In 2019–20, Waardenburg played in 30 of 31 games, missing one due to injury, and earned 24 starts, including in each of the first 23 contests. He averaged 5.9 points, a team-high 6.0 rebounds and a team-best 1.1 blocks in 28.3 minutes per game. He had two 15-point games during the season.

In October 2020, Waardenburg sustained a left foot injury in practice and was subsequently ruled out for the entire 2020–21 season. Despite being a redshirt senior, Waardenburg retained another year of eligibility because of the NCAA's ruling that allowed all winter sport athletes an extra year of eligibility due to the COVID-19 pandemic.

Waardenburg returned to the Hurricanes for the 2021–22 season. He entered the season as the team's starting center, a position that he only sparingly played in his first three seasons. His 3-point shooting was also praised in the preseason. He appeared in 35 of 37 games, missing two due to COVID-19 protocols, and started 34 times. He averaged 8.5 points, 4.3 rebounds, 2.1 assists and 1.3 blocks in 30.2 minutes per game. He scored a career-high 21 points against North Carolina on 18 January 2022. He helped Miami reach its first Sweet 16 in six years. He finished his career No. 12 on Miami's blocked shots list (100).

==Professional career==
After going undrafted in the 2022 NBA draft, Waardenburg joined the Dallas Mavericks for the 2022 NBA Summer League, but did not play due to an ankle injury.
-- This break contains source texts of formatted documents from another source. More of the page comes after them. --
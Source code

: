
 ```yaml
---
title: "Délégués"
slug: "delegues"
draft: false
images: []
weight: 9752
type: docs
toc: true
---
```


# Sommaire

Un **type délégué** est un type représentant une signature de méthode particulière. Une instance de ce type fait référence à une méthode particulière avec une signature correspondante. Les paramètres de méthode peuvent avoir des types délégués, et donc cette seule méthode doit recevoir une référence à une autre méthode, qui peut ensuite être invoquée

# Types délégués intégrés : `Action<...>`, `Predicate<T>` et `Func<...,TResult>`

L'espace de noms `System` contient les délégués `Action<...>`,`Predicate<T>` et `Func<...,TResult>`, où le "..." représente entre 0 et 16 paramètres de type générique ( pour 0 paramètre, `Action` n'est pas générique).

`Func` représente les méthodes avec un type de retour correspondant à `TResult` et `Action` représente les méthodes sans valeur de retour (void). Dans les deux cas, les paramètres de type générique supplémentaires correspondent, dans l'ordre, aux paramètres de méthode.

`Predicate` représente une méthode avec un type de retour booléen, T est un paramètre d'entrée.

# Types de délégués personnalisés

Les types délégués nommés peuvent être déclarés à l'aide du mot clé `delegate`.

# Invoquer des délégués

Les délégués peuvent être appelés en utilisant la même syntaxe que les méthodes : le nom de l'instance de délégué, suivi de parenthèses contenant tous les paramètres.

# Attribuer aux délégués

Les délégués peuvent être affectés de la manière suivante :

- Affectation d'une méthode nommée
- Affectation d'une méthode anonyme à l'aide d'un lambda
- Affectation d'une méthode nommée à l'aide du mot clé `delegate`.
On 9 June 2022, Waardenburg signed a two-year deal with the Cairns Taipans of the Australian NBL. He was named the recipient of the NBL Next Generation Award for the 2022–23 season after averaging 10.8 points, shooting at 53.6 per cent from the field to go with 5.0 rebounds and 1.2 assists in 25 games. Following the NBL season, he moved to Germany to play for Riesen Ludwigsburg, where he averaged 5.4 points and 2.4 rebounds in 20 games to finish the 2022–23 Basketball Bundesliga.

After a minor stint with the Minnesota Timberwolves during the 2023 NBA Summer League, Waardenburg re-joined the Taipans for the 2023–24 NBL season. He saw a decline in averages in his second season as he struggled with injury and missed five games. He averaged 9.7 points, 5.2 rebounds and 1.8 assists per game. He had a career-high 14 rebounds against the South East Melbourne Phoenix in October 2023.

In April 2024, Waardenburg re-signed with the Taipans for the 2024–25 NBL season. On 25 January 2025, he had 24 points, nine rebounds and nine assists in a 125–116 double-overtime win over the Perth Wildcats. He was named the Taipans' Club MVP after averaging 14.5 points, 6.4 rebounds, 3.4 assists, 1.0 blocks and 0.8 steals per game.

Waardenburg joined Indios de Mayagüez of the Baloncesto Superior Nacional (BSN) for the 2025 season. He averaged 17.2 points, 7.6 rebounds and 2.4 assists on 53.8 per cent from the field and 36.6 per cent from three.

On 29 March 2025, Waardenburg re-signed with the Taipans for the 2025–26 NBL season. On 16 September 2025, he was ruled out until December 2025 following ankle surgery. A further ankle injury in January 2026 ruled him out for an additional six weeks. He appeared in just eight games for the season.

Waardenburg re-joined Indios de Mayagüez for the 2026 BSN season.

On 20 April 2026, Waardenburg signed a three-year deal with Melbourne United.

==National team career==
Waardenburg played for the New Zealand Junior Tall Blacks at the 2015 FIBA Under-16 Oceania Championship, 2016 FIBA Oceania Under-18 Championship, and 2017 FIBA Under-19 Basketball World Cup. He was named to the All-Star Five at the 2016 FIBA Oceania Under-18 Championship. In June 2016, he represented the New Zealand 3x3 team at the FIBA 3x3 Under-18 World Championships in Kazakhstan.

Waardenburg debuted for the New Zealand Tall Blacks during the 2023 FIBA Basketball World Cup qualifiers. He played for them again during the 2025 FIBA Asia Cup qualifiers.

In June 2026, Waardenburg was named in the Tall Blacks squad for the third window of the FIBA Basketball World Cup 2027 Asian Qualifiers. In August 2026, he was named in the Tall Blacks squad for the next Asian qualifier window.